When Iain Calder was editor for The National Enquirer, 4.4 billion copies of the magazines were sold.

Nine years after stepping out of the paper's top job, Calder, 65, has written a memoir: "The Untold Story: My 20 Years Running the National Enquirer." The core story is straight from The Enquirer's rags-to-riches file: Boy from small-town Scotland makes it big in America.

"What I did was instead of worrying about what I thought, I tried to put myself in the skin of the person I thought was going to buy the paper and that was a woman, maybe a housewife with a couple of kids, age 40," Calder tells The Early Show co-anchor Rene Syler. "I think I was very successful in trying to figure out what she wanted and my job was just to get it for her."

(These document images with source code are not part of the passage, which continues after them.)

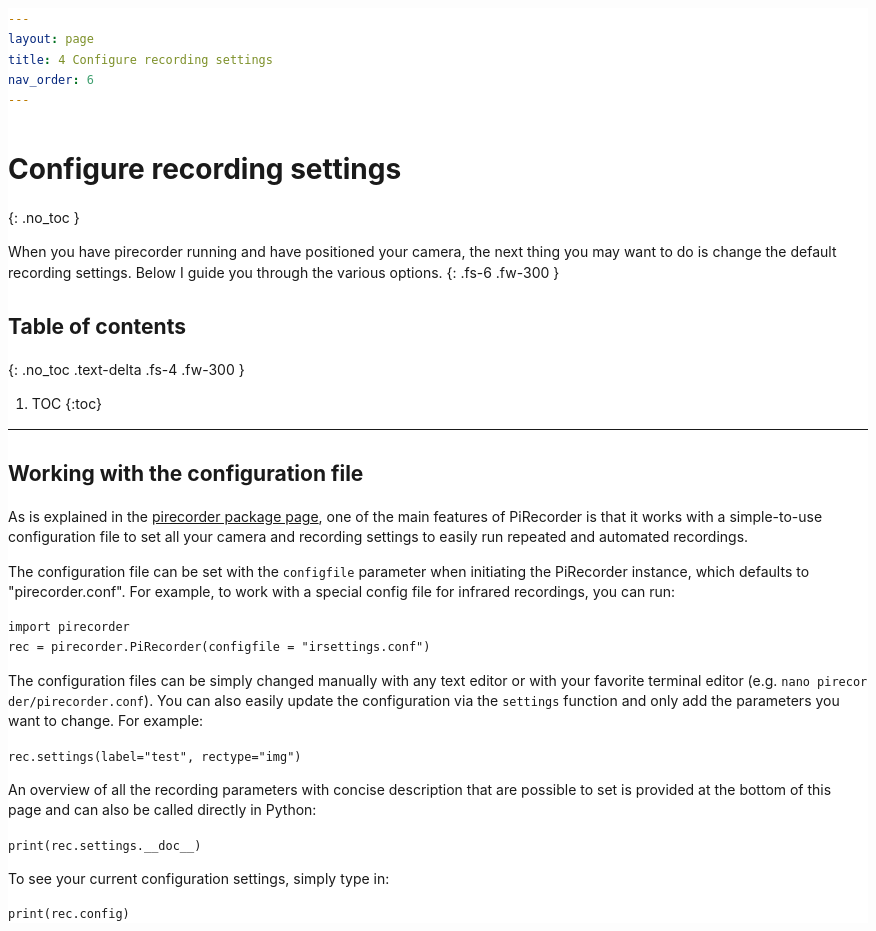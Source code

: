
 ```yaml
---
layout: page
title: 4 Configure recording settings
nav_order: 6
---
```

# Configure recording settings
{: .no_toc }

When you have pirecorder running and have positioned your camera, the next thing you may want to do is change the default recording settings. Below I guide you through the various options.
{: .fs-6 .fw-300 }

## Table of contents
{: .no_toc .text-delta .fs-4 .fw-300 }

1. TOC
{:toc}
---

## Working with the configuration file
As is explained in the [pirecorder package page](pirecorder-package.md), one of the main features of PiRecorder is that it works with a simple-to-use configuration file to set all your camera and recording settings to easily run repeated and automated recordings.

The configuration file can be set with the `configfile` parameter when initiating the PiRecorder instance, which defaults to "pirecorder.conf". For example, to work with a special config file for infrared recordings, you can run:

```
import pirecorder
rec = pirecorder.PiRecorder(configfile = "irsettings.conf")
```

The configuration files can be simply changed manually with any text editor or with your favorite terminal editor (e.g. `nano pirecorder/pirecorder.conf`). You can also easily update the configuration via the `settings` function and only add the parameters you want to change. For example:

```
rec.settings(label="test", rectype="img")
```

An overview of all the recording parameters with concise description that are possible to set is provided at the bottom of this page and can also be called directly in Python:

```
print(rec.settings.__doc__)
```

To see your current configuration settings, simply type in:

```
print(rec.config)
```
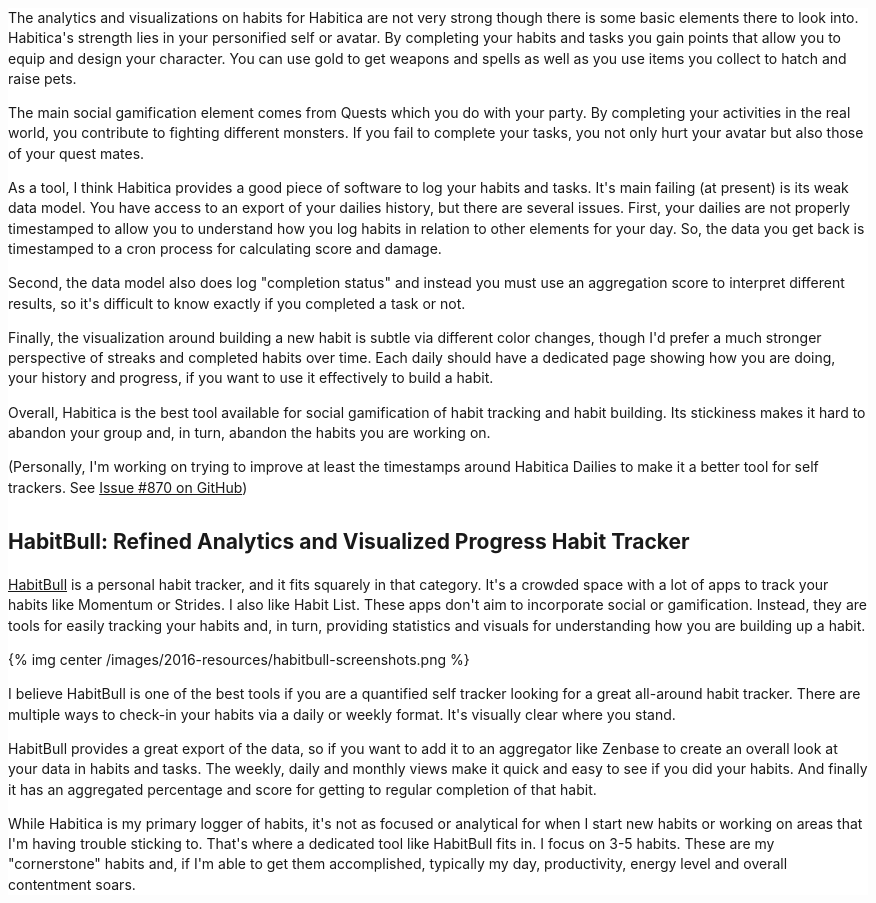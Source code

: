 The analytics and visualizations on habits for Habitica are not very strong though there is some basic elements there to look into. Habitica's strength lies in your personified self or avatar. By completing your habits and tasks you gain points that allow you to equip and design your character. You can use gold to get weapons and spells as well as you use items you collect to hatch and raise pets. 

The main social gamification element comes from Quests which you do with your party. By completing your activities in the real world, you contribute to fighting different monsters. If you fail to complete your tasks, you not only hurt your avatar but also those of your quest mates. 

As a tool, I think Habitica provides a good piece of software to log your habits and tasks. It's main failing (at present) is its weak data model. You have access to an export of your dailies history, but there are several issues. First, your dailies are not properly timestamped to allow you to understand how you log habits in relation to other elements for your day. So, the data you get back is timestamped to a cron process for calculating score and damage. 

Second, the data model also does log "completion status" and instead you must use an aggregation score to interpret different results, so it's difficult to know exactly if you completed a task or not. 

Finally, the visualization around building a new habit is subtle via different color changes, though I'd prefer a much stronger perspective of streaks and completed habits over time. Each daily should have a dedicated page showing how you are doing, your history and progress, if you want to use it effectively to build a habit. 

Overall, Habitica is the best tool available for social gamification of habit tracking and habit building. Its stickiness makes it hard to abandon your group and, in turn, abandon the habits you are working on. 

(Personally, I'm working on trying to improve at least the timestamps around Habitica Dailies to make it a better tool for self trackers. See [Issue #870 on GitHub](https://github.com/HabitRPG/habitica/issues/8070))

## HabitBull: Refined Analytics and Visualized Progress Habit Tracker 

[HabitBull](http://www.habitbull.com/habit) is a personal habit tracker, and it fits squarely in that category. It's a crowded space with a lot of apps to track your habits like Momentum or Strides. I also like Habit List. These apps don't aim to incorporate social or gamification. Instead, they are tools for easily tracking your habits and, in turn, providing statistics and visuals for understanding how you are building up a habit. 

{% img center /images/2016-resources/habitbull-screenshots.png %}

I believe HabitBull is one of the best tools if you are a quantified self tracker looking for a great all-around habit tracker. There are multiple ways to check-in your habits via a daily or weekly format. It's visually clear where you stand. 

HabitBull provides a great export of the data, so if you want to add it to an aggregator like Zenbase to create an overall look at your data in habits and tasks. The weekly, daily and monthly views make it quick and easy to see if you did your habits. And finally it has an aggregated percentage and score for getting to regular completion of that habit. 

While Habitica is my primary logger of habits, it's not as focused or analytical for when I start new habits or working on areas that I'm having trouble sticking to. That's where a dedicated tool like HabitBull fits in. I focus on 3-5 habits. These are my "cornerstone" habits and, if I'm able to get them accomplished, typically my day, productivity, energy level and overall contentment soars.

Some of those stories include Judy Garland's fake burial, how they put Elvis in his coffin, and Gary Hart and Donna Rice love affair.

About Garland's story he says, "I got a call, and they said Judy Garland still isn't buried, and I really didn't believe her, but I thought, 'We've got to check it out.'

"So I went to this place in New Jersey, very nice cemetery. And I took my wife and child there because we went undercover as a family coming to look and see where our loved ones could be buried," he continues, "and I went down the hall, and I saw this big mausoleum, and it was a little square in the wall, and there were people behind these squares. And you were supposed to be there for just a few days before you were really buried. So as I walked down, I suddenly see a little plastic sign saying 'Judy Garland.' I touched it and it wobbled. I thought, 'My goodness, this legend still hasn't been buried here.'"

To get Elvis' picture, one of the photographers of the Enquirer followed a family member and offered him a large sum of money in exchange for the photo.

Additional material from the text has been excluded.